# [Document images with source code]
● ● ● ● ● ● ●

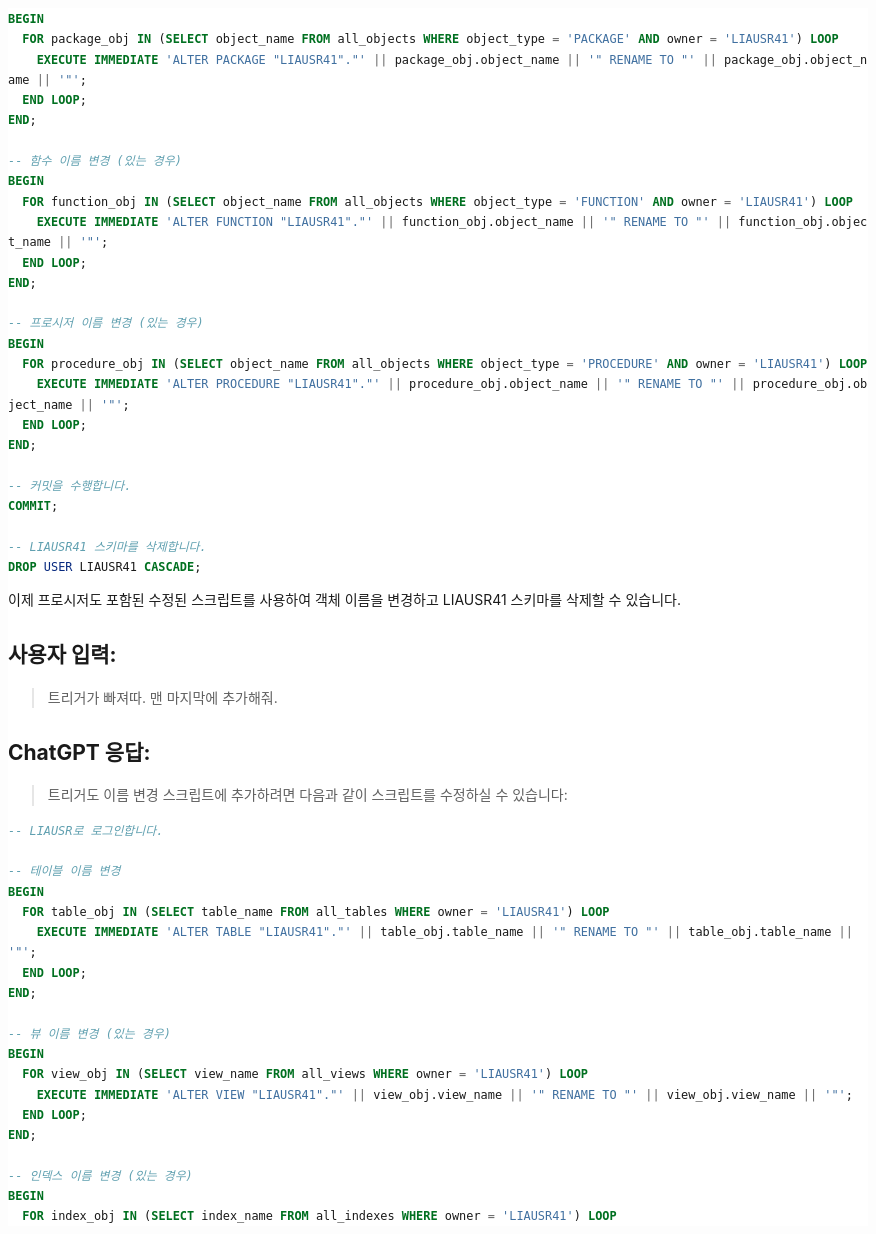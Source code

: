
 ```sql
BEGIN
  FOR package_obj IN (SELECT object_name FROM all_objects WHERE object_type = 'PACKAGE' AND owner = 'LIAUSR41') LOOP
    EXECUTE IMMEDIATE 'ALTER PACKAGE "LIAUSR41"."' || package_obj.object_name || '" RENAME TO "' || package_obj.object_name || '"';
  END LOOP;
END;

-- 함수 이름 변경 (있는 경우)
BEGIN
  FOR function_obj IN (SELECT object_name FROM all_objects WHERE object_type = 'FUNCTION' AND owner = 'LIAUSR41') LOOP
    EXECUTE IMMEDIATE 'ALTER FUNCTION "LIAUSR41"."' || function_obj.object_name || '" RENAME TO "' || function_obj.object_name || '"';
  END LOOP;
END;

-- 프로시저 이름 변경 (있는 경우)
BEGIN
  FOR procedure_obj IN (SELECT object_name FROM all_objects WHERE object_type = 'PROCEDURE' AND owner = 'LIAUSR41') LOOP
    EXECUTE IMMEDIATE 'ALTER PROCEDURE "LIAUSR41"."' || procedure_obj.object_name || '" RENAME TO "' || procedure_obj.object_name || '"';
  END LOOP;
END;

-- 커밋을 수행합니다.
COMMIT;

-- LIAUSR41 스키마를 삭제합니다.
DROP USER LIAUSR41 CASCADE;
```

이제 프로시저도 포함된 수정된 스크립트를 사용하여 객체 이름을 변경하고 LIAUSR41 스키마를 삭제할 수 있습니다.

## 사용자 입력:
> 트리거가 빠져따. 맨 마지막에 추가해줘.

## ChatGPT 응답:
> 트리거도 이름 변경 스크립트에 추가하려면 다음과 같이 스크립트를 수정하실 수 있습니다:

```sql
-- LIAUSR로 로그인합니다.

-- 테이블 이름 변경
BEGIN
  FOR table_obj IN (SELECT table_name FROM all_tables WHERE owner = 'LIAUSR41') LOOP
    EXECUTE IMMEDIATE 'ALTER TABLE "LIAUSR41"."' || table_obj.table_name || '" RENAME TO "' || table_obj.table_name || '"';
  END LOOP;
END;

-- 뷰 이름 변경 (있는 경우)
BEGIN
  FOR view_obj IN (SELECT view_name FROM all_views WHERE owner = 'LIAUSR41') LOOP
    EXECUTE IMMEDIATE 'ALTER VIEW "LIAUSR41"."' || view_obj.view_name || '" RENAME TO "' || view_obj.view_name || '"';
  END LOOP;
END;

-- 인덱스 이름 변경 (있는 경우)
BEGIN
  FOR index_obj IN (SELECT index_name FROM all_indexes WHERE owner = 'LIAUSR41') LOOP
```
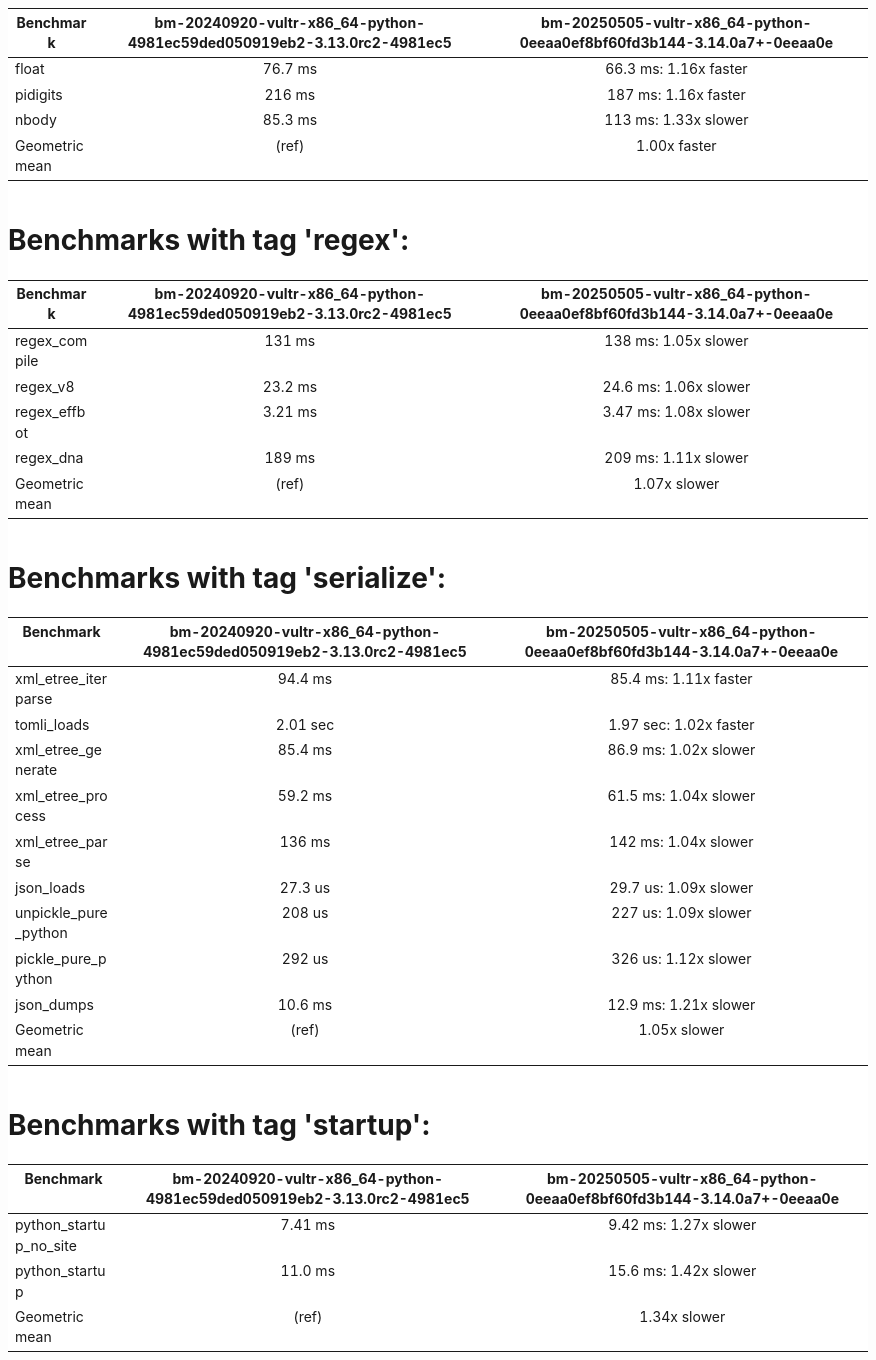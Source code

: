 | Benchmark      | bm-20240920-vultr-x86_64-python-4981ec59ded050919eb2-3.13.0rc2-4981ec5 | bm-20250505-vultr-x86_64-python-0eeaa0ef8bf60fd3b144-3.14.0a7+-0eeaa0e |
|----------------|:----------------------------------------------------------------------:|:----------------------------------------------------------------------:|
| float          | 76.7 ms                                                                | 66.3 ms: 1.16x faster                                                  |
| pidigits       | 216 ms                                                                 | 187 ms: 1.16x faster                                                   |
| nbody          | 85.3 ms                                                                | 113 ms: 1.33x slower                                                   |
| Geometric mean | (ref)                                                                  | 1.00x faster                                                           |

Benchmarks with tag 'regex':
============================

| Benchmark      | bm-20240920-vultr-x86_64-python-4981ec59ded050919eb2-3.13.0rc2-4981ec5 | bm-20250505-vultr-x86_64-python-0eeaa0ef8bf60fd3b144-3.14.0a7+-0eeaa0e |
|----------------|:----------------------------------------------------------------------:|:----------------------------------------------------------------------:|
| regex_compile  | 131 ms                                                                 | 138 ms: 1.05x slower                                                   |
| regex_v8       | 23.2 ms                                                                | 24.6 ms: 1.06x slower                                                  |
| regex_effbot   | 3.21 ms                                                                | 3.47 ms: 1.08x slower                                                  |
| regex_dna      | 189 ms                                                                 | 209 ms: 1.11x slower                                                   |
| Geometric mean | (ref)                                                                  | 1.07x slower                                                           |

Benchmarks with tag 'serialize':
================================

| Benchmark            | bm-20240920-vultr-x86_64-python-4981ec59ded050919eb2-3.13.0rc2-4981ec5 | bm-20250505-vultr-x86_64-python-0eeaa0ef8bf60fd3b144-3.14.0a7+-0eeaa0e |
|----------------------|:----------------------------------------------------------------------:|:----------------------------------------------------------------------:|
| xml_etree_iterparse  | 94.4 ms                                                                | 85.4 ms: 1.11x faster                                                  |
| tomli_loads          | 2.01 sec                                                               | 1.97 sec: 1.02x faster                                                 |
| xml_etree_generate   | 85.4 ms                                                                | 86.9 ms: 1.02x slower                                                  |
| xml_etree_process    | 59.2 ms                                                                | 61.5 ms: 1.04x slower                                                  |
| xml_etree_parse      | 136 ms                                                                 | 142 ms: 1.04x slower                                                   |
| json_loads           | 27.3 us                                                                | 29.7 us: 1.09x slower                                                  |
| unpickle_pure_python | 208 us                                                                 | 227 us: 1.09x slower                                                   |
| pickle_pure_python   | 292 us                                                                 | 326 us: 1.12x slower                                                   |
| json_dumps           | 10.6 ms                                                                | 12.9 ms: 1.21x slower                                                  |
| Geometric mean       | (ref)                                                                  | 1.05x slower                                                           |

Benchmarks with tag 'startup':
==============================

| Benchmark              | bm-20240920-vultr-x86_64-python-4981ec59ded050919eb2-3.13.0rc2-4981ec5 | bm-20250505-vultr-x86_64-python-0eeaa0ef8bf60fd3b144-3.14.0a7+-0eeaa0e |
|------------------------|:----------------------------------------------------------------------:|:----------------------------------------------------------------------:|
| python_startup_no_site | 7.41 ms                                                                | 9.42 ms: 1.27x slower                                                  |
| python_startup         | 11.0 ms                                                                | 15.6 ms: 1.42x slower                                                  |
| Geometric mean         | (ref)                                                                  | 1.34x slower                                                           |
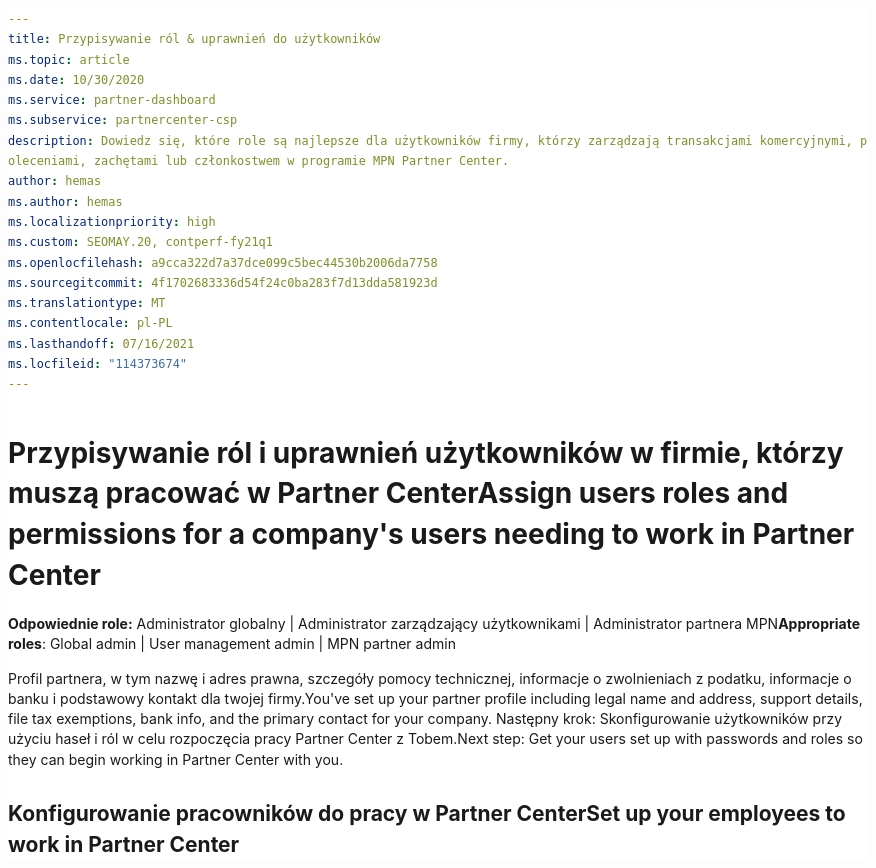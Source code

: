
 ```yaml
---
title: Przypisywanie ról & uprawnień do użytkowników
ms.topic: article
ms.date: 10/30/2020
ms.service: partner-dashboard
ms.subservice: partnercenter-csp
description: Dowiedz się, które role są najlepsze dla użytkowników firmy, którzy zarządzają transakcjami komercyjnymi, poleceniami, zachętami lub członkostwem w programie MPN Partner Center.
author: hemas
ms.author: hemas
ms.localizationpriority: high
ms.custom: SEOMAY.20, contperf-fy21q1
ms.openlocfilehash: a9cca322d7a37dce099c5bec44530b2006da7758
ms.sourcegitcommit: 4f1702683336d54f24c0ba283f7d13dda581923d
ms.translationtype: MT
ms.contentlocale: pl-PL
ms.lasthandoff: 07/16/2021
ms.locfileid: "114373674"
---
```

# <a name="assign-users-roles-and-permissions-for-a-companys-users-needing-to-work-in-partner-center"></a><span data-ttu-id="994bc-103">Przypisywanie ról i uprawnień użytkowników w firmie, którzy muszą pracować w Partner Center</span><span class="sxs-lookup"><span data-stu-id="994bc-103">Assign users roles and permissions for a company's users needing to work in Partner Center</span></span>

<span data-ttu-id="994bc-104">**Odpowiednie role:** Administrator globalny | Administrator zarządzający użytkownikami | Administrator partnera MPN</span><span class="sxs-lookup"><span data-stu-id="994bc-104">**Appropriate roles**: Global admin | User management admin | MPN partner admin</span></span>

<span data-ttu-id="994bc-105">Profil partnera, w tym nazwę i adres prawna, szczegóły pomocy technicznej, informacje o zwolnieniach z podatku, informacje o banku i podstawowy kontakt dla twojej firmy.</span><span class="sxs-lookup"><span data-stu-id="994bc-105">You've set up your partner profile including legal name and address, support details, file tax exemptions, bank info, and the primary contact for your company.</span></span> <span data-ttu-id="994bc-106">Następny krok: Skonfigurowanie użytkowników przy użyciu haseł i ról w celu rozpoczęcia pracy Partner Center z Tobem.</span><span class="sxs-lookup"><span data-stu-id="994bc-106">Next step: Get your users set up with passwords and roles so they can begin working in Partner Center with you.</span></span>

## <a name="set-up-your-employees-to-work-in-partner-center"></a><span data-ttu-id="994bc-107">Konfigurowanie pracowników do pracy w Partner Center</span><span class="sxs-lookup"><span data-stu-id="994bc-107">Set up your employees to work in Partner Center</span></span>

● ● ● ● ● ● ●

# [Task directions]
Looking at the entries above, work out how many lines contain the word "FUNCTION", then reply with only that figure.

# [Output]
2